2 pounds small plums, pitted and cut into 1/2-inch wedges
1 1/2 cups sugar
1/2 lemon, seeded
In a large, nonreactive saucepan, toss the plums with the sugar and let stand, stirring occasionally, until the sugar is mostly dissolved, about 1 hour.
Squeeze the lemon over the plums, add it to the saucepan and bring to a boil, stirring until the sugar is dissolved. Cook over moderate heat, stirring, until the liquid runs off the side of a spoon in thick, heavy drops, 20 to 25 minutes. Skim off any scum that rises to the surface of the jam.

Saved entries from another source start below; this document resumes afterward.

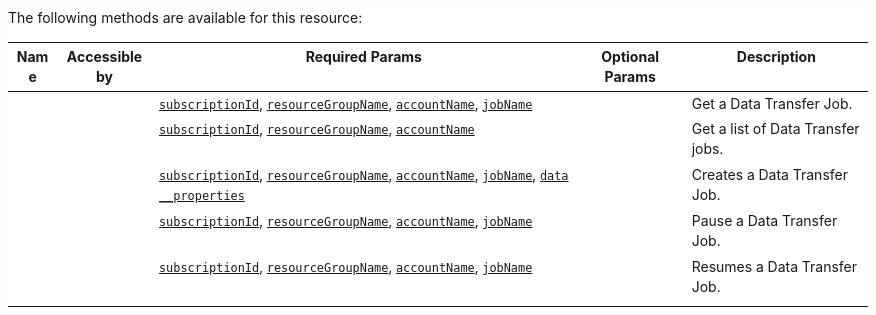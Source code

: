 The following methods are available for this resource:

<table>
<thead>
    <tr>
    <th>Name</th>
    <th>Accessible by</th>
    <th>Required Params</th>
    <th>Optional Params</th>
    <th>Description</th>
    </tr>
</thead>
<tbody>
<tr>
    <td><a href="#get"><CopyableCode code="get" /></a></td>
    <td><CopyableCode code="select" /></td>
    <td><a href="#parameter-subscriptionId"><code>subscriptionId</code></a>, <a href="#parameter-resourceGroupName"><code>resourceGroupName</code></a>, <a href="#parameter-accountName"><code>accountName</code></a>, <a href="#parameter-jobName"><code>jobName</code></a></td>
    <td></td>
    <td>Get a Data Transfer Job.</td>
</tr>
<tr>
    <td><a href="#list_by_database_account"><CopyableCode code="list_by_database_account" /></a></td>
    <td><CopyableCode code="select" /></td>
    <td><a href="#parameter-subscriptionId"><code>subscriptionId</code></a>, <a href="#parameter-resourceGroupName"><code>resourceGroupName</code></a>, <a href="#parameter-accountName"><code>accountName</code></a></td>
    <td></td>
    <td>Get a list of Data Transfer jobs.</td>
</tr>
<tr>
    <td><a href="#create"><CopyableCode code="create" /></a></td>
    <td><CopyableCode code="insert" /></td>
    <td><a href="#parameter-subscriptionId"><code>subscriptionId</code></a>, <a href="#parameter-resourceGroupName"><code>resourceGroupName</code></a>, <a href="#parameter-accountName"><code>accountName</code></a>, <a href="#parameter-jobName"><code>jobName</code></a>, <a href="#parameter-data__properties"><code>data__properties</code></a></td>
    <td></td>
    <td>Creates a Data Transfer Job.</td>
</tr>
<tr>
    <td><a href="#pause"><CopyableCode code="pause" /></a></td>
    <td><CopyableCode code="exec" /></td>
    <td><a href="#parameter-subscriptionId"><code>subscriptionId</code></a>, <a href="#parameter-resourceGroupName"><code>resourceGroupName</code></a>, <a href="#parameter-accountName"><code>accountName</code></a>, <a href="#parameter-jobName"><code>jobName</code></a></td>
    <td></td>
    <td>Pause a Data Transfer Job.</td>
</tr>
<tr>
    <td><a href="#resume"><CopyableCode code="resume" /></a></td>
    <td><CopyableCode code="exec" /></td>
    <td><a href="#parameter-subscriptionId"><code>subscriptionId</code></a>, <a href="#parameter-resourceGroupName"><code>resourceGroupName</code></a>, <a href="#parameter-accountName"><code>accountName</code></a>, <a href="#parameter-jobName"><code>jobName</code></a></td>
    <td></td>
    <td>Resumes a Data Transfer Job.</td>
</tr>
<tr>
    <td><a href="#cancel"><CopyableCode code="cancel" /></a></td>
    <td><CopyableCode code="exec" /></td>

Discard the lemon and spoon the plum jam into three 1/2-pint jars, leaving about 1/4 inch of space at the top. Close the jars and let the jam cool to room temperature. Store the jam in the refrigerator for up to 3 months. Alternately, you can cook the jam till it is set, ladle into clean, well- prepared jars, and process in a water bath. Then the jam will keep in the cupboard for about a year.
Makes three, 12 ounce jars, plus a little more for tasting.